[[ Material shown open ]]

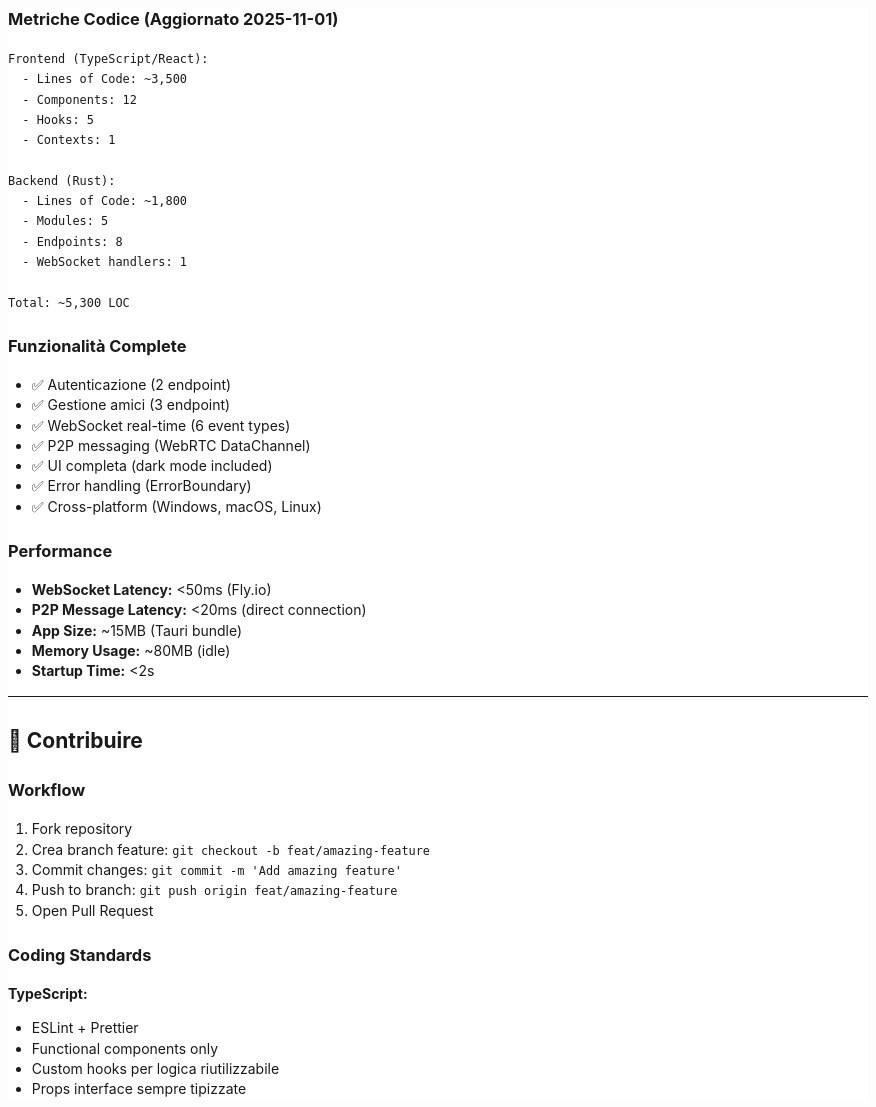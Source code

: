 ### Metriche Codice (Aggiornato 2025-11-01)

```
Frontend (TypeScript/React):
  - Lines of Code: ~3,500
  - Components: 12
  - Hooks: 5
  - Contexts: 1

Backend (Rust):
  - Lines of Code: ~1,800
  - Modules: 5
  - Endpoints: 8
  - WebSocket handlers: 1

Total: ~5,300 LOC
```

### Funzionalità Complete

- ✅ Autenticazione (2 endpoint)
- ✅ Gestione amici (3 endpoint)
- ✅ WebSocket real-time (6 event types)
- ✅ P2P messaging (WebRTC DataChannel)
- ✅ UI completa (dark mode included)
- ✅ Error handling (ErrorBoundary)
- ✅ Cross-platform (Windows, macOS, Linux)

### Performance

- **WebSocket Latency:** <50ms (Fly.io)
- **P2P Message Latency:** <20ms (direct connection)
- **App Size:** ~15MB (Tauri bundle)
- **Memory Usage:** ~80MB (idle)
- **Startup Time:** <2s

---

## 🤝 Contribuire

### Workflow

1. Fork repository
2. Crea branch feature: `git checkout -b feat/amazing-feature`
3. Commit changes: `git commit -m 'Add amazing feature'`
4. Push to branch: `git push origin feat/amazing-feature`
5. Open Pull Request

### Coding Standards

**TypeScript:**
- ESLint + Prettier
- Functional components only
- Custom hooks per logica riutilizzabile
- Props interface sempre tipizzate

[[ Material shown closed ]]

## Task details:
Only the lines from the beginning of the records through the line bearing "- Functional components only" belong in the answer, copied word for word with pictures left out.

## Answer section:
Source code

: ### Metriche Codice (Aggiornato 2025-11-01)

```
Frontend (TypeScript/React):
  - Lines of Code: ~3,500
  - Components: 12
  - Hooks: 5
  - Contexts: 1

Backend (Rust):
  - Lines of Code: ~1,800
  - Modules: 5
  - Endpoints: 8
  - WebSocket handlers: 1

Total: ~5,300 LOC
```

### Funzionalità Complete

- ✅ Autenticazione (2 endpoint)
- ✅ Gestione amici (3 endpoint)
- ✅ WebSocket real-time (6 event types)
- ✅ P2P messaging (WebRTC DataChannel)
- ✅ UI completa (dark mode included)
- ✅ Error handling (ErrorBoundary)
- ✅ Cross-platform (Windows, macOS, Linux)

### Performance

- **WebSocket Latency:** <50ms (Fly.io)
- **P2P Message Latency:** <20ms (direct connection)
- **App Size:** ~15MB (Tauri bundle)
- **Memory Usage:** ~80MB (idle)
- **Startup Time:** <2s

---

## 🤝 Contribuire

### Workflow

1. Fork repository
2. Crea branch feature: `git checkout -b feat/amazing-feature`
3. Commit changes: `git commit -m 'Add amazing feature'`
4. Push to branch: `git push origin feat/amazing-feature`
5. Open Pull Request

### Coding Standards

**TypeScript:**
- ESLint + Prettier
- Functional components only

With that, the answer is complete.